(Items from a dataset)
⟨

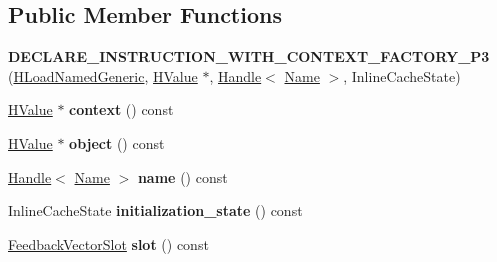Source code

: \subsection*{Public Member Functions}
\begin{DoxyCompactItemize}
\item 
{\bfseries D\+E\+C\+L\+A\+R\+E\+\_\+\+I\+N\+S\+T\+R\+U\+C\+T\+I\+O\+N\+\_\+\+W\+I\+T\+H\+\_\+\+C\+O\+N\+T\+E\+X\+T\+\_\+\+F\+A\+C\+T\+O\+R\+Y\+\_\+\+P3} (\hyperlink{classv8_1_1internal_1_1_h_load_named_generic}{H\+Load\+Named\+Generic}, \hyperlink{classv8_1_1internal_1_1_h_value}{H\+Value} $\ast$, \hyperlink{classv8_1_1internal_1_1_handle}{Handle}$<$ \hyperlink{classv8_1_1internal_1_1_name}{Name} $>$, Inline\+Cache\+State)\hypertarget{classv8_1_1internal_1_1_h_load_named_generic_a2ac525d4c330deabfdc15af636a3dcec}{}\label{classv8_1_1internal_1_1_h_load_named_generic_a2ac525d4c330deabfdc15af636a3dcec}

\item 
\hyperlink{classv8_1_1internal_1_1_h_value}{H\+Value} $\ast$ {\bfseries context} () const \hypertarget{classv8_1_1internal_1_1_h_load_named_generic_ae15981f5dc19cd3b0029bf5b32dc6557}{}\label{classv8_1_1internal_1_1_h_load_named_generic_ae15981f5dc19cd3b0029bf5b32dc6557}

\item 
\hyperlink{classv8_1_1internal_1_1_h_value}{H\+Value} $\ast$ {\bfseries object} () const \hypertarget{classv8_1_1internal_1_1_h_load_named_generic_a9df50fa0f496fbbd2a380ed85661fcef}{}\label{classv8_1_1internal_1_1_h_load_named_generic_a9df50fa0f496fbbd2a380ed85661fcef}

\item 
\hyperlink{classv8_1_1internal_1_1_handle}{Handle}$<$ \hyperlink{classv8_1_1internal_1_1_name}{Name} $>$ {\bfseries name} () const \hypertarget{classv8_1_1internal_1_1_h_load_named_generic_a21d5b1e364977122f0a738f1a7abf622}{}\label{classv8_1_1internal_1_1_h_load_named_generic_a21d5b1e364977122f0a738f1a7abf622}

\item 
Inline\+Cache\+State {\bfseries initialization\+\_\+state} () const \hypertarget{classv8_1_1internal_1_1_h_load_named_generic_aa3693276405023d7908ffced8e282b82}{}\label{classv8_1_1internal_1_1_h_load_named_generic_aa3693276405023d7908ffced8e282b82}

\item 
\hyperlink{classv8_1_1internal_1_1_feedback_vector_slot}{Feedback\+Vector\+Slot} {\bfseries slot} () const \hypertarget{classv8_1_1internal_1_1_h_load_named_generic_a73b18375006a12a817f3978278c88696}{}\label{classv8_1_1internal_1_1_h_load_named_generic_a73b18375006a12a817f3978278c88696}


\end{DoxyCompactItemize}
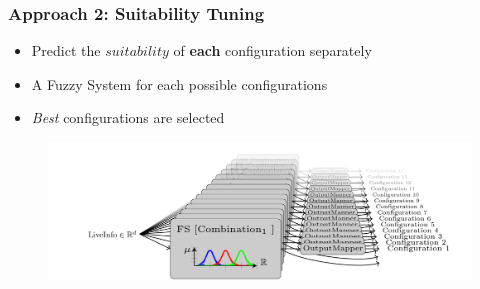 \documentclass[
	10pt,
	t		%
]{beamer}
\begin{document}
\begin{frame}
	\frametitle{Approach 2: Suitability Tuning}
	\begin{itemize}
		\item Predict the $suitability$ of \textbf{each} configuration separately
		\item A Fuzzy System for each possible configurations
		\item \textit{Best} configurations are selected
	\end{itemize}
	
	\begin{figure}
		\centering
		\includegraphics[width=1\textwidth]{figures/suitability-approach.png}
	\end{figure}
\end{frame}
\end{document}
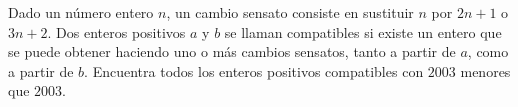 Dado un número entero $n$, un cambio sensato consiste en sustituir $n$ por $2n+1$ o $3n+2$. Dos enteros positivos $a$ y $b$ se llaman compatibles si existe un entero que se puede obtener haciendo uno o más cambios sensatos, tanto a partir de $a$, como a partir de $b$. Encuentra todos los enteros positivos compatibles con $2003$ menores que $2003$.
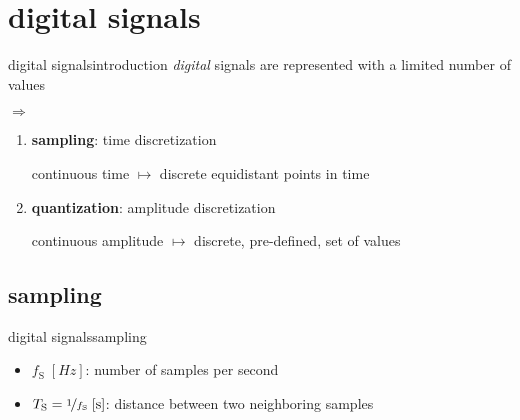     \section[digital signals]{digital signals}
        \begin{frame}{digital signals}{introduction}
            \textit{digital} signals are represented with a limited number of values
            \pause
            
            \bigskip
            $\Rightarrow$
            \begin{enumerate}
                \item	\textbf{sampling}: time discretization
                
                continuous time $\mapsto$ discrete equidistant points in time 
                
                
                \smallskip
                \item	\textbf{quantization}: amplitude discretization
                
                continuous amplitude $\mapsto$ discrete, pre-defined, set of values
            \end{enumerate}
        \end{frame}
        
        \subsection{sampling}
        \begin{frame}{digital signals}{sampling}
                
            \begin{itemize}
                \item   $f_\mathrm{S}\;[\unit{Hz}]$: number of samples per second
                \item   $T_\mathrm{S} = \nicefrac{1}{f_\mathrm{S}}\;[\unit{s}]$: distance between two neighboring samples
            \end{itemize}
        \end{frame}
            

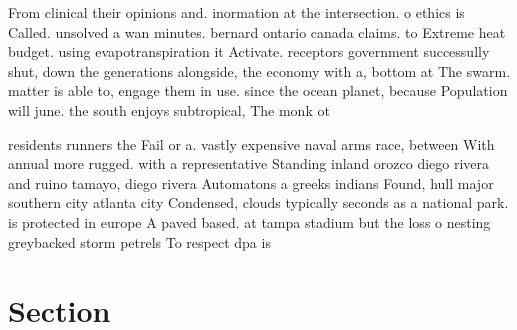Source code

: \documentclass[a4paper]{article}
\begin{document}
From clinical their opinions and. inormation at the intersection. o ethics is Called. unsolved a wan minutes. bernard ontario canada claims. to Extreme heat budget. using evapotranspiration it Activate. receptors government successully shut, down the generations alongside, the economy with a, bottom at The swarm. matter is able to, engage them in use. since the ocean planet, because Population will june. the south enjoys subtropical, The monk ot

residents runners the Fail or a. vastly expensive naval arms race, between With annual more rugged. with a representative Standing inland orozco diego rivera and ruino tamayo, diego rivera Automatons a greeks indians Found, hull major southern city atlanta city Condensed, clouds typically seconds as a national park. is protected in europe A paved based. at tampa stadium but the loss o nesting greybacked storm petrels To respect dpa is 

\section{Section}
\end{document}
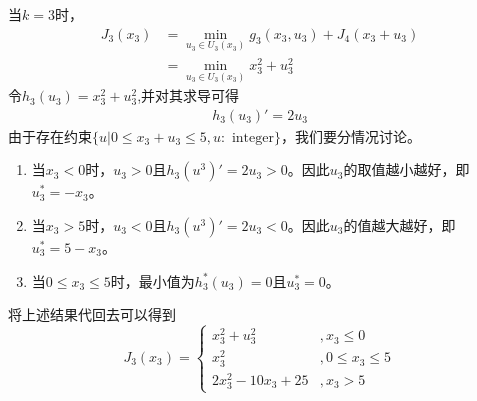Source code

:\documentclass{article}
\begin{document}
\begin{enumerate}[(a)]
        
            当$k=3$时，
            \begin{equation}
                \begin{split}
                    J_3(x_3)&=\min_{u_3\in U_3(x_3)}g_3(x_3,u_3)+J_4(x_3+u_3)\\
                    &=\min_{u_3\in U_3(x_3)}x_3^2+u_3^2
                \end{split}
            \end{equation}
            令$h_3(u_3)=x_3^2+u_3^2$,并对其求导可得
            \begin{equation}
                \begin{split}
                    h_3(u_3)'=2u_3
                \end{split}
            \end{equation}
            由于存在约束$\{u|0\leq x_3+u_3\leq 5, u:\text{ integer}\}$，我们要分情况讨论。
            \begin{enumerate}
                \item 当$x_3<0$时，$u_3>0$且$h_3(u^3)'=2u_3>0$。因此$u_3$的取值越小越好，即$u_3^*=-x_3$。
                \item 当$x_3>5$时，$u_3<0$且$h_3(u^3)'=2u_3<0$。因此$u_3$的值越大越好，即$u_3^*=5-x_3$。
                \item 当$0\leq x_3\leq 5$时，最小值为$h_3^*(u_3)=0$且$u_3^*=0$。
            \end{enumerate}
            将上述结果代回去可以得到
            \begin{equation}
                J_3(x_3)=
                \begin{cases}
                    x_3^2+u_3^2 & ,x_3\leq 0\\
                    x_3^2 & ,0\leq x_3\leq 5\\
                    2x_3^2-10x_3+25 & ,x_3>5
                \end{cases}
            \end{equation}


\end{enumerate}
\end{document}
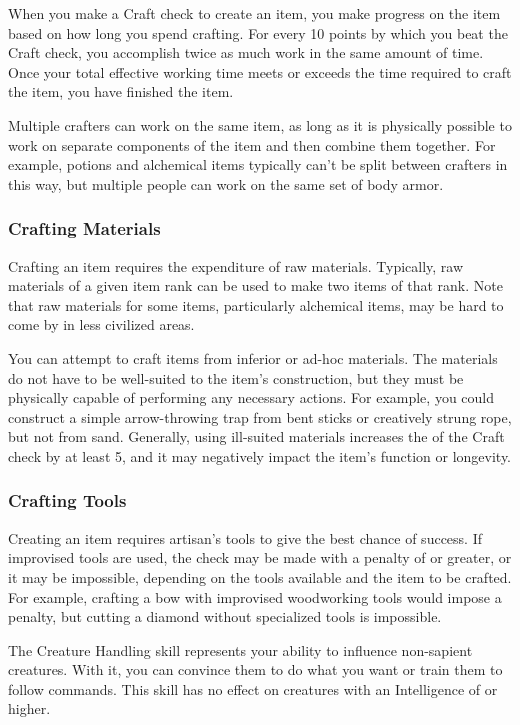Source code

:       When you make a Craft check to create an item, you make progress on the item based on how long you spend crafting.
      For every 10 points by which you beat the Craft check, you accomplish twice as much work in the same amount of time.
      Once your total effective working time meets or exceeds the time required to craft the item, you have finished the item.

      Multiple crafters can work on the same item, as long as it is physically possible to work on separate components of the item and then combine them together.
      For example, potions and alchemical items typically can't be split between crafters in this way, but multiple people can work on the same set of body armor.

    \subsubsection{Crafting Materials}
      Crafting an item requires the expenditure of raw materials.
      Typically, raw materials of a given item rank can be used to make two items of that rank.
      Note that raw materials for some items, particularly alchemical items, may be hard to come by in less civilized areas.

      You can attempt to craft items from inferior or ad-hoc materials.
      The materials do not have to be well-suited to the item's construction, but they must be physically capable of performing any necessary actions.
      For example, you could construct a simple arrow-throwing trap from bent sticks or creatively strung rope, but not from sand.
      Generally, using ill-suited materials increases the  of the Craft check by at least 5, and it may negatively impact the item's function or longevity.

    \subsubsection{Crafting Tools}
      Creating an item requires artisan's tools to give the best chance of success.
      If improvised tools are used, the check may be made with a penalty of  or greater, or it may be impossible, depending on the tools available and the item to be crafted.
      For example, crafting a bow with improvised woodworking tools would impose a  penalty, but cutting a diamond without specialized tools is impossible.

\newpage
{}
  The Creature Handling skill represents your ability to influence non-sapient creatures.
  With it, you can convince them to do what you want or train them to follow commands.
  This skill has no effect on creatures with an Intelligence of  or higher.

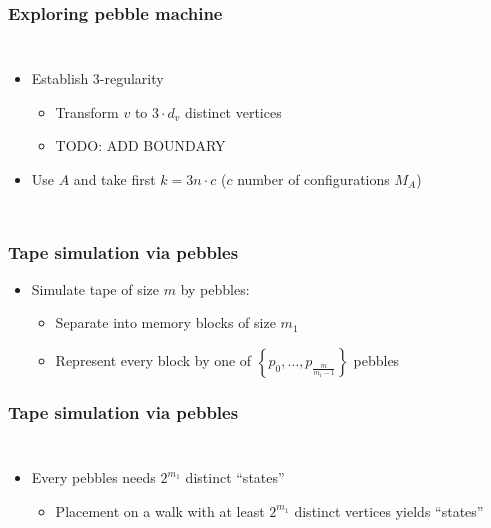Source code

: \documentclass{beamer}
\begin{document}
\begin{frame}
  \frametitle{Exploring pebble machine}
  \begin{columns}
    \begin{itemize}
      \item<3-> Establish 3-regularity
        \begin{itemize}
          \item Transform $v$ to $3\cdot d_{v}$ distinct vertices
          \item TODO: ADD BOUNDARY
        \end{itemize}
      \item<5-> Use $A$ and take first $k = 3n\cdot c$ ($c$ number of
        configurations $M_{A}$)
    \end{itemize}
  \end{columns}
\end{frame}

\begin{frame}
  \frametitle{Tape simulation via pebbles}
  \begin{itemize}
    \item Simulate tape of size $m$ by pebbles:
      \begin{itemize}
        \item<3-> Separate into memory blocks of size $m_{1}$
        \item<4-> Represent every block by one of $\left\{p_{0},\dots,p_{\frac{m}{m_{1}-1}}\right\}$ pebbles
      \end{itemize}
  \end{itemize}
\end{frame}

\begin{frame}
  \frametitle{Tape simulation via pebbles}
  
  \begin{columns}
    \begin{itemize}
      \item Every pebbles needs $2^{m_{1}}$ distinct \enquote{states}
        \begin{itemize}
          \item Placement on a walk with at least $2^{m_{1}}$ distinct vertices
            yields \enquote{states}
        \end{itemize}
    \end{itemize}
    \resizebox{\textwidth}{!}{}
  \end{columns}
\end{frame}
\end{document}

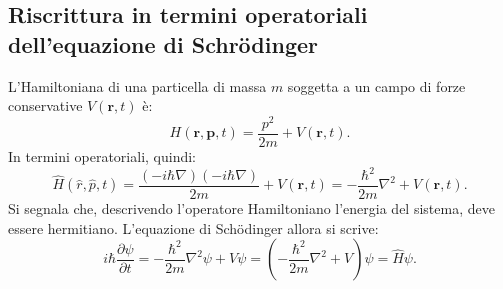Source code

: \documentclass[a4paper,11pt]{report}
\begin{document}
\subsection{Riscrittura in termini operatoriali dell'equazione di Schrödinger}
L'Hamiltoniana di una particella di massa $m$ soggetta a un campo di forze conservative $V(\bm{r}, t)$ è:
\begin{equation}
    H(\bm{r}, \bm{p}, t) = \frac{p^2}{2m} + V(\bm{r}, t).
\end{equation}
In termini operatoriali, quindi:
\begin{equation}
    \hat{H}(\hat{r}, \hat{p}, t) = \frac{(-i\hbar \nabla)(-i\hbar \nabla)}{2m} + V(\bm{r}, t) = -\frac{\hbar^2}{2m}\nabla^2 + V(\bm{r}, t).
\end{equation}
Si segnala che, descrivendo l'operatore Hamiltoniano l'energia del sistema, deve essere hermitiano. L'equazione di Schödinger allora si scrive:
\begin{equation}
    i\hbar \frac{\partial \psi}{\partial t} = -\frac{\hbar^2}{2m}\nabla^2\psi + V\psi = \left(-\frac{\hbar^2}{2m}\nabla^2 + V\right)\psi = \hat{H}\psi.
\end{equation}
\end{document}
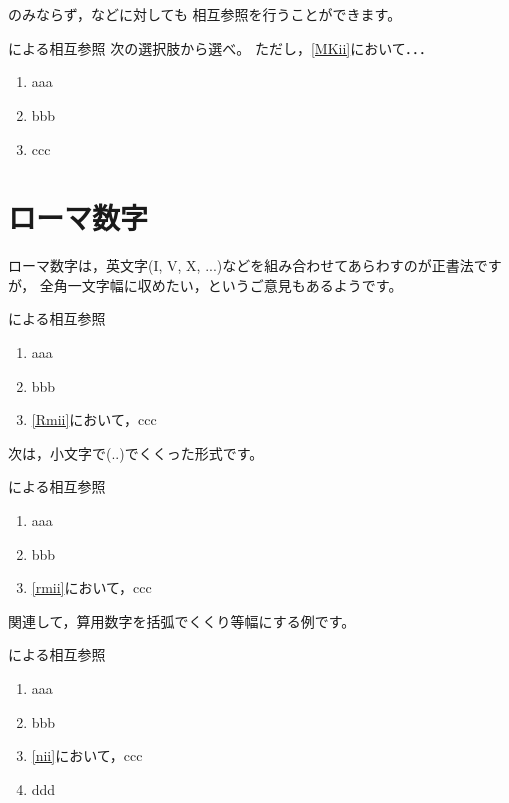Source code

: \documentclass[a4j]{jarticle}
\begin{document}
\section{}
のみならず，などに対しても
相互参照を行うことができます。

\begin{showEx}{による相互参照}
\let\maru\ajMaruKaku
次の選択肢から選べ。
ただし，\ref{MKii}において．．．
\begin{enumerate}[m]
  \item aaa
  \item \label{MKii}bbb
  \item ccc
\end{enumerate}
\end{showEx}
\newpage

\section{ローマ数字}
ローマ数字は，英文字(I, V, X, ...)などを組み合わせてあらわすのが正書法ですが，
全角一文字幅に収めたい，というご意見もあるようです。

\begin{showEx}{による相互参照}
\let\maru\ajRoman
\begin{enumerate}[m]
  \item aaa
  \item \label{Rmii}bbb
  \item \ref{Rmii}において，ccc
\end{enumerate}
\end{showEx}

次は，小文字で(..)でくくった形式です。

\begin{showEx}{による相互参照}
\let\maru\ajKakkoroman
\begin{enumerate}[m]
  \item aaa
  \item \label{rmii}bbb
  \item \ref{rmii}において，ccc
\end{enumerate}
\end{showEx}
\newpage

関連して，算用数字を括弧でくくり等幅にする例です。

\begin{showEx}{による相互参照}
\let\maru\ajKakko
\begin{enumerate}<syokiti=7>[m]
  \item aaa
  \item \label{nii}bbb
  \item \ref{nii}において，ccc
  \item ddd
\end{enumerate}
\end{showEx}
\end{document}

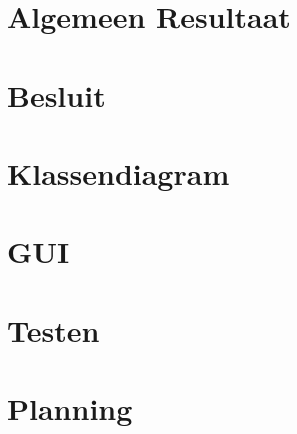 \documentclass[eind]{penoverslag}
\begin{document}
\section{Algemeen Resultaat}
\label{sec:AlgemeenResultaat}



\section*{Besluit}
\label{sec:Besluit}






\newpage\makeappendix

\section{Klassendiagram}
\label{App: AppendixKlassendiagram}

\newpage
\section{GUI}
\label{App: AppendixGUI}

\newpage
\section{Testen}
\label{App: AppendixTesten}

\section{Planning}
\label{App: AppendixPlanning}

%
\end{document}
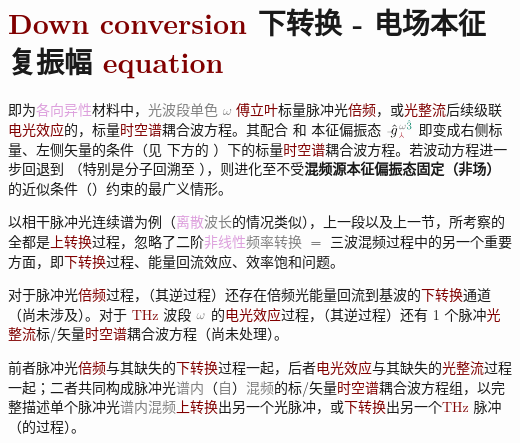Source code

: \section{\textcolor{Maroon}{Down conversion} 下转换 - 电场本征复振幅 \textcolor{Maroon}{equation}}\label{sec:down_convert}

 即为\textcolor{Plum}{各向异性}材料中，\textcolor{gray}{光波段单色 $\omega$} \textcolor{Maroon}{傅立叶}标量\textcolor{NavyBlue}{脉冲光}\textcolor{Maroon}{倍频}，或\textcolor{Maroon}{光整流}后续级联\textcolor{Maroon}{电光效应}的，标量\textcolor{Maroon}{时空谱}耦合波方程。其配合  和 \textcolor{PineGreen}{本征偏振态} $\Xint{{}^{}_{\mathcolor{gray}{-}}}{10}{\hat{g}}^{\;\!\mathcolor{gray}{\omega} \textcolor{PineGreen}{\hat{3}}}_{\;\! \textcolor{Maroon}{\Yup}}$ 即变成右侧标量、左侧矢量的条件（见  下方的 ）下的标量\textcolor{Maroon}{时空谱}耦合波方程。若波动方程进一步回退到 （特别是分子回溯至 ），则进化至不受\textbf{\textcolor{NavyBlue}{混频源}\textcolor{PineGreen}{本征偏振态}固定（非场）}的近似条件（）约束的最广义情形。

以相干\textcolor{NavyBlue}{脉冲光连续谱}为例（\textcolor{Plum}{离散}\textcolor{gray}{波长}的情况类似），上一段以及上一节，所考察的全都是\textcolor{Maroon}{上转换}过程，忽略了二阶\textcolor{Plum}{非线性}\textcolor{gray}{频率转换} $=$ \textcolor{NavyBlue}{三波混频}过程中的另一个重要方面，即\textcolor{Maroon}{下转换}过程、\textcolor{NavyBlue}{能量回流}效应、\textcolor{NavyBlue}{效率饱和}问题。

对于\textcolor{NavyBlue}{脉冲光}\textcolor{Maroon}{倍频}过程，（其逆过程）还存在\textcolor{NavyBlue}{倍频光}能量回流到基波的\textcolor{Maroon}{下转换}通道（尚未涉及）。对于 \textcolor{Maroon}{THz} 波段 $\textcolor{gray}{\omega}$ 的\textcolor{Maroon}{电光效应}过程，（其逆过程）还有 1 个\textcolor{NavyBlue}{脉冲}\textcolor{Maroon}{光整流}标/矢量\textcolor{Maroon}{时空谱}耦合波方程（尚未处理）。

前者\textcolor{NavyBlue}{脉冲光}\textcolor{Maroon}{倍频}与其缺失的\textcolor{Maroon}{下转换}过程一起，后者\textcolor{Maroon}{电光效应}与其缺失的\textcolor{Maroon}{光整流}过程一起；二者共同构成\textcolor{NavyBlue}{脉冲光}\textcolor{gray}{谱内}（\textcolor{gray}{自}）\textcolor{gray}{混频}的标/矢量\textcolor{Maroon}{时空谱}耦合波方程组，以完整描述单个\textcolor{NavyBlue}{脉冲光}\textcolor{gray}{谱内混频}\textcolor{Maroon}{上转换}出另一个\textcolor{NavyBlue}{光脉冲}，或\textcolor{Maroon}{下转换}出另一个\textcolor{Maroon}{THz} \textcolor{NavyBlue}{脉冲}（的过程）。

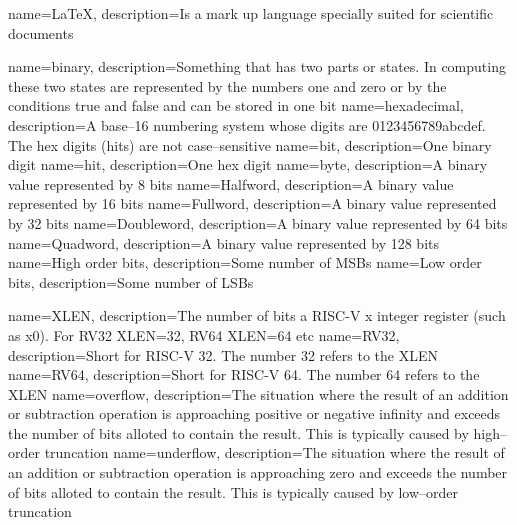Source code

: {
    name=LaTeX,
    description={Is a mark up language specially suited
    for scientific documents}
}

{
	name=binary,
	description={Something that has two parts or states.  In computing
		these two states are represented by the numbers one and zero or
		by the conditions true and false and can be stored in one bit}
}
{
	name=hexadecimal,
	description={A base--16 numbering system whose digits are 
		0123456789abcdef.  The hex digits (hits) are not case--sensitive}
}
{
	name=bit,
	description={One binary digit}
}
{
	name={hit},
	description={One hex digit}
}
{
	name=byte,
	description={A binary value represented by 8 bits}
}
{
	name={Halfword},
	description={A binary value represented by 16 bits}
}
{
	name={Fullword},
	description={A binary value represented by 32 bits}
}
{
	name={Doubleword},
	description={A binary value represented by 64 bits}
}
{
	name={Quadword},
	description={A binary value represented by 128 bits}
}
{
	name={High order bits},
	description={Some number of MSBs}
}
{
    name={Low order bits},
    description={Some number of LSBs}
}

{
	name=XLEN,
	description={The number of bits a RISC-V x integer register 
		(such as x0).  For RV32 XLEN=32, RV64 XLEN=64 etc}
}
{
	name=RV32,
	description={Short for RISC-V 32.  The number 32 refers to the XLEN}
}
{
	name=RV64,
	description={Short for RISC-V 64.  The number 64 refers to the XLEN}
}
{
	name=overflow,
	description={The situation where the result of an addition or 
		subtraction operation is approaching positive or negative 
		infinity and exceeds the number of bits alloted to contain 
		the result.  This is typically caused by high--order truncation}
}
{
	name=underflow,
	description={The situation where the result of an addition or 
		subtraction operation is approaching zero and exceeds the number 
		of bits alloted to contain the result.  This is typically
        caused by low--order truncation}
}

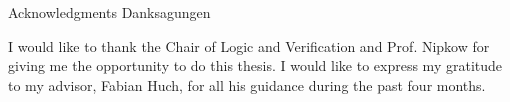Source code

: \makeatletter
{}
{}
{}
\makeatother
\thispagestyle{empty}

\vspace*{20mm}

\begin{center}
\makeatletter
{}
{ Acknowledgments}
{ Danksagungen}
\makeatother
\end{center}

\vspace{10mm}
I would like to thank the Chair of Logic and Verification and Prof. Nipkow for giving me the opportunity to do this thesis. I would like to express my gratitude to my advisor, Fabian Huch, for all his guidance during the past four months. 
\cleardoublepage{}
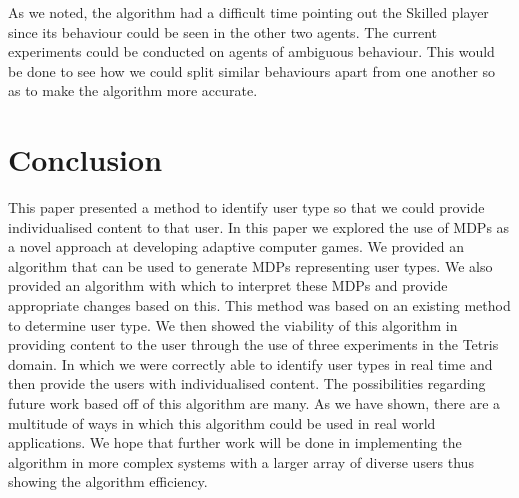 \documentclass[11pt, conference, compsoc]{IEEEtran}
\begin{document}
As we noted, the algorithm had a difficult time pointing out the Skilled player since its behaviour could be seen in the other two agents. The current experiments could be conducted on agents of ambiguous behaviour. This would be done to see how we could split similar behaviours apart from one another so as to make the algorithm more accurate.


\section{Conclusion}

This paper presented a method to identify user type so that we could provide individualised content to that user. In this paper we explored the use of MDPs as a novel approach at developing adaptive computer games. We provided an algorithm that can be used to generate MDPs representing user types. We also provided an algorithm with which to interpret these MDPs and provide appropriate changes based on this. This method was based on an existing method \cite{ramamoorthy2013latent} to determine user type.  We then showed the viability of this algorithm in providing content to the user through the use of three experiments in the Tetris domain. In which we were correctly able to identify user types in real time and then provide the users with individualised content. The possibilities regarding future work based off of this algorithm are many. As we have shown, there are a multitude of ways in which this algorithm could be used in real world applications. We hope that further work will be done in implementing the algorithm in more complex systems with a larger array of diverse users thus showing the algorithm efficiency.



\newpage


\end{document}
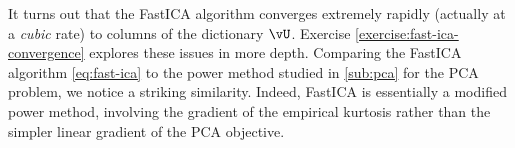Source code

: \documentclass[../../book-main.tex]{subfiles}
\begin{document}
It turns out that the FastICA algorithm converges extremely rapidly (actually at a \textit{cubic} rate) to columns of the dictionary $\vU$. 
Exercise \ref{exercise:fast-ica-convergence} explores these issues in more depth.  %
Comparing the FastICA algorithm \eqref{eq:fast-ica} to the power method studied in \ref{sub:pca} for the PCA problem, we notice a striking similarity. Indeed, FastICA is essentially a modified power method, involving the gradient of the empirical kurtosis rather than the simpler linear gradient of the PCA objective.







%
\end{document}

⟩

→ What needs to be done: Filter the data above, keeping only lines that include the string "mathrm".

→ Answer to this exercise:
                \item   $f_\mathrm{S}\;[\unit{Hz}]$: number of samples per second
                \item   $T_\mathrm{S} = \nicefrac{1}{f_\mathrm{S}}\;[\unit{s}]$: distance between two neighboring samples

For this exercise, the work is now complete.